Paper long abstract:
While water is a national common resource in Peruvian law, for irrigators in the Lima province of Huarochirí, water belongs exclusively to the sacred [pre-Hispanic] ancestors who govern the irrigation canals. This paper explores the ways in which these diverging ideologies inform approaches to maintenance work on the irrigative infrastructure in Andean communities. Through this approach, I seek to foreground the kinds of invisible legal climates necessary for the construction and maintenance of infrastructure (Appel 2018).

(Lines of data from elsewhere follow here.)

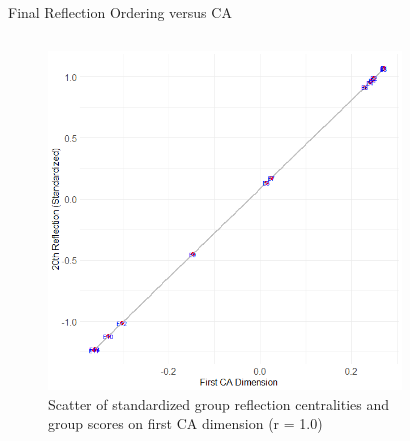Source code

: \documentclass[
  ignorenonframetext,
]{beamer}
\begin{document}
\begin{frame}{Final Reflection Ordering versus CA}
\protect\hypertarget{final-reflection-ordering-versus-ca-3}{}
\begin{columns}[T]
\begin{column}{0.5\textwidth}
\begin{figure}

{\centering \includegraphics{Plots/g-ca-ref-corr-sw.png}

}

\caption{Scatter of standardized group reflection centralities and group
scores on first CA dimension (r = 1.0)}

\end{figure}
\end{column}

\begin{column}{0.5\textwidth}
\begin{figure}


\end{figure}
\end{column}
\end{columns}
\end{frame}
\end{document}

For Harvey and Knox (2015), infrastructural systems only ‘work’ when they produce smooth flows, obscuring the complex relational mechanisms on which those flows rely. For canals in Huarochirí to ‘work’ and transport water from intakes to fields, communities must collectively repay their debts to the sacred ancestors through fulfilling their ritual responsibilities. Any work on the canals begins by ritually pacifying the ancestors. Modernist state-funded development projects must also comply with customary laws associated with the Inca era; dismissive urban engineers who fail to comply with customary law see their projects fail. Collaborators explained the ways such ideological dissonance materialised in the canals. These instances of ontological excess acknowledge canals as relational domains, where economic futures are dependent on adherence to precepts that pre-date the nation. The Inca era is idealised as a time when the canals ‘worked’.